El amor joven del dictador

RODOLFO SALAZAR GONZÁLEZ

Carmen Romero Rubio fue hija de Manuel Romero Rubio y Agustina Castelló, Carmelita fue concebida en Europa cuando su padre era perseguido político de Maximiliano. Al regresar a México, los Romero Rubio vivieron por algunos meses refugiados con la familia de su mujer, en Tula, Tamaulipas, donde Carmen Romero Rubio nació.

Tenía 13 años cuando escuchó por primera vez el nombre de Porfirio Díaz, 15 años cuando lo vio y 17 años cuando lo conoció en persona, en aquella recepción para ella inolvidable, organizada por el Embajador Norteamericano John Watson Foster. Era el otoño de 1880. Temeroso el presidente de México le pidió a la mujer de Foster que lo presentara con la hija de Don Manuel Romero Rubio, es decir, la joven Carmelita.

Cautivado por su belleza el General Díaz inventó el cuento de que quería aprender inglés, con ese pretexto empezó a rondar a Carmelita, asistiendo al hogar de los Romero Rubio para recibir clases de un idioma que dominaba Carmelita, y que ya el «sesentón» Porfirio Díaz nunca quiso aprender. Su objetivo era conquistar a la maestra de inglés.

Todos esos horrores se eclipsaron cuando el General le dio como regalo de bodas los diamantes que brillaban en los gavilanes de su espada de gala, aquella que le regaló la Patria, por combatir a las fuerzas del imperio. Ella los guardó por el resto de sus días, y en París, durante el exilio, orgullosamente, se los enseñaba a Don José Vega Limón que fue el eterno Secretario particular de Porfirio Díaz y quien redactó el telegrama que Porfirio le mandó a Luis Mier: «Mátalos en caliente», muriendo en la miseria en París, cuidado afectuosamente por Carmelita, en una de las tantas habitaciones que tenía el Castillo de Moulins, que fue por más de 25 años en París el hogar de los Díaz.

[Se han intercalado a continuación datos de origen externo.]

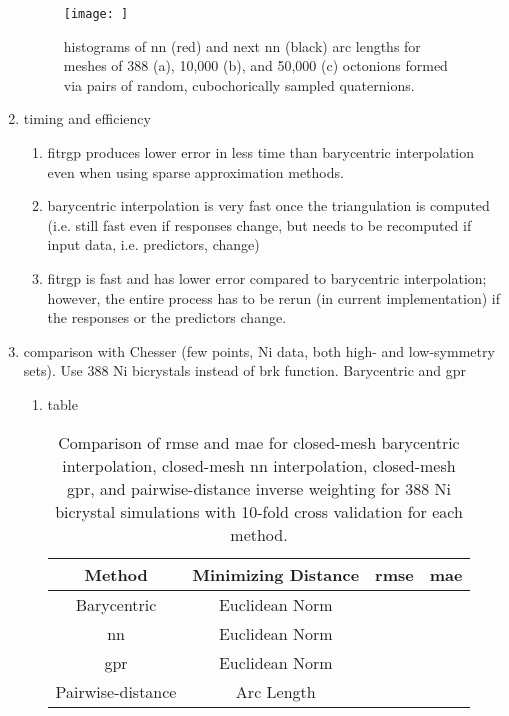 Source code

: \begin{enumerate}
    \begin{figure}
        \centering
        \texttt{[image: ]}
        \caption{histograms of \acrfull{nn} (red) and next \acrlong{nn} (black) arc lengths for meshes of 388 (a), 10,000 (b), and 50,000 (c) octonions formed via pairs of random, cubochorically sampled quaternions.}
        \label{fig:nndist}
    \end{figure}
    \item timing and efficiency
    \begin{enumerate}
        \item fitrgp produces lower error in less time than barycentric interpolation even when using sparse approximation methods.
        \item barycentric interpolation is very fast once the triangulation is computed (i.e. still fast even if responses change, but needs to be recomputed if input data, i.e. predictors, change)
        \item fitrgp is fast and has lower error compared to barycentric interpolation; however, the entire process has to be rerun (in current implementation) if the responses or the predictors change.
    \end{enumerate}
    \item comparison with Chesser \cite{Chesser2020LearningProperties} (few points, Ni data, both high- and low-symmetry sets). Use 388 Ni bicrystals instead of \gls{brk} function. Barycentric and \gls{gpr}
    \begin{enumerate}
        \item table
        \begin{table}[]
            \centering
            \begin{tabular}{c c c c}
                \hline
                 Method & Minimizing Distance & \acrshort{rmse} & \acrshort{mae} \\
                 \hline
                 Barycentric & Euclidean Norm & & \\
                 \acrshort{nn} & Euclidean Norm & & \\
                 \acrshort{gpr} & Euclidean Norm & & \\
                 Pairwise-distance & Arc Length & &
            \end{tabular}
            \caption{Comparison of \acrfull{rmse} and \acrfull{mae} for closed-mesh barycentric interpolation, closed-mesh \acrfull{nn} interpolation, closed-mesh \acrfull{gpr}, and pairwise-distance inverse weighting for 388 Ni bicrystal simulations with 10-fold cross validation for each method.}

\end{table}
\end{enumerate}
\end{enumerate}
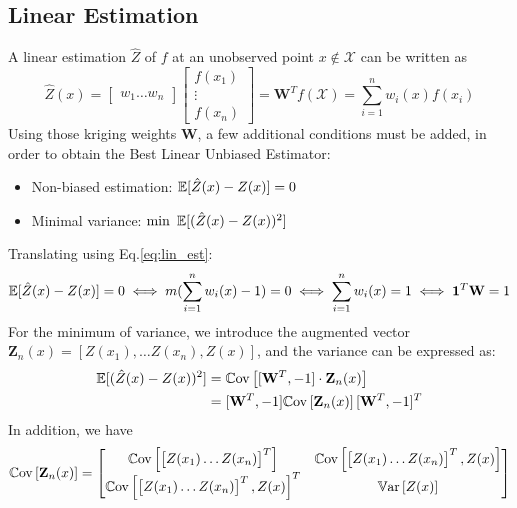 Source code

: \documentclass[../../Main_ManuscritThese.tex]{subfiles}
\begin{document}
\subsection{Linear Estimation}
\label{sec:linear_estimation}
A linear estimation $\hat{Z}$ of $f$ at an unobserved point $x\notin \mathcal{X}$ can be written as
\begin{equation}
  \label{eq:lin_est}
  \hat{Z}(x) =
  \begin{bmatrix}
    w_1 \dots w_n
    \end{bmatrix}
    \begin{bmatrix}
      f(x_1) \\ \vdots \\ f(x_n)
    \end{bmatrix} = \mathbf{W}^Tf(\mathcal{X}) = \sum_{i=1}^n w_i(x) f(x_i)
\end{equation}
Using those kriging weights $\mathbf{W}$, a few additional conditions must be added, in order to obtain the Best Linear Unbiased Estimator:
\begin{itemize}
\item Non-biased estimation: $\mathbb{E}[\hat{Z}(x) - Z(x)]=0$
\item Minimal variance: $\min~\mathbb{E}[(\hat{Z}(x) - Z(x))^2]$
\end{itemize}
Translating using Eq.\eqref{eq:lin_est}:
\begin{equation}
  \mathbb{E}[\hat{Z}(x) - Z(x)]=0 \iff m(\sum_{i=1}^n w_i(x)-1) = 0 \iff \sum_{i=1}^n w_i(x) = 1 \iff \mathbf{1}^T \mathbf{W} = 1
\end{equation}
For the minimum of variance, we introduce the augmented vector $\mathbf{Z}_n(x) = [Z(x_1),\dots Z(x_n), Z(x)]$, and
the variance can be expressed as:
\begin{align}
  \mathbb{E}[(\hat{Z}(x) - Z(x))^2] &= \mathbb{C}\mathrm{ov}\left[[\mathbf{W}^T, -1] \cdot \mathbf{Z}_n(x) \right] \\
                             &= [\mathbf{W}^T, -1] \mathbb{C}\mathrm{ov}\left[\mathbf{Z}_n(x) \right] [\mathbf{W}^T, -1]^T
\end{align}
In addition, we have
\begin{equation}
  \mathbb{C}\mathrm{ov}\left[\mathbf{Z}_n(x) \right] =
  \begin{bmatrix}
    \mathbb{C}\mathrm{ov}\left[
      \begin{bmatrix}
        Z(x_1) \dots Z(x_n)
      \end{bmatrix}^T\right]
    & \mathbb{C}\mathrm{ov}\left[
      \begin{bmatrix}
        Z(x_1) \dots Z(x_n)
      \end{bmatrix}^T, Z(x) \right]
  \\
  \mathbb{C}\mathrm{ov}\left[
    \begin{bmatrix}
      Z(x_1) \dots Z(x_n)
    \end{bmatrix}^T, Z(x) \right]^T & \mathbb{V}\mathrm{ar}\left[Z(x)\right]
  \end{bmatrix}
\end{equation}
\end{document}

Carmelita sentía mucha pena que nunca le pudo decir la verdad al General Díaz cuando éste le preguntaba en las playas de Biarritz a donde acudía a asolearse, qué fin habían tenido en México sus propiedades. Sólo se atrevió a decirle una vez que los revolucionarios mexicanos se habían apoderado de la Villa de Mixcoac, la preferida del Dictador y que él llamaba «Molino de Rosas» -y que un tal José Vasconcelos vivía en ella-. El General con los ojos tristes y en voz baja le contaba: «Yo conocí a Vasconcelos, era hijo de Carmela Calderón, una niña que durante la guerra de Reforma me curó las heridas que me dejaron en la batalla de Tlaxiaco». Y se callaba. Para luego decirle: «era nieto de Joaquín Vasconcelos, un comerciante de origen portugués que conocí en el Seminario de Oaxaca. Se hizo rico como comerciante». Carmelita cerraba los ojos, y le dio rienda suelta a la imaginación, como si el ciclo de sus vidas se cerrara.

Sin saber por qué recordó el hermoso vestido que lució el día de la boda cuando se unió para siempre con Porfirio: Era un fabuloso traje de faya gris engalanado con blondas de abalorios y perlas; que gracias a Cocó Chanel (a quien conoció en París) pudo conservar hasta los casi noventa años de vida que vivió por unos polvos con que roseaba el ropaje.

También recordó sonriendo que le habían llegado noticias de que su excocinero Herman Bellinghausen (a quien había corrido por tomar dinero destinado para la compra de la comisaria de la casa presidencial) había abierto un restaurante que tenía mucho éxito en estos días: «La Culinaria». Así mismo recordó los pesares en que había caído la hija mayor de Porfirio: Amada; quién no soportaba la vergüenza de que Nacho de la Torre, su esposo, se hubiera declarado públicamente homosexual, después del escándalo que causó con el club los «41».

Pero lo que siempre recordó (lo cuenta en sus memorias) fue el enorme privilegio que le dio la vida, de haber vivido días memorables para México a lado de su amado General Porfirio Díaz.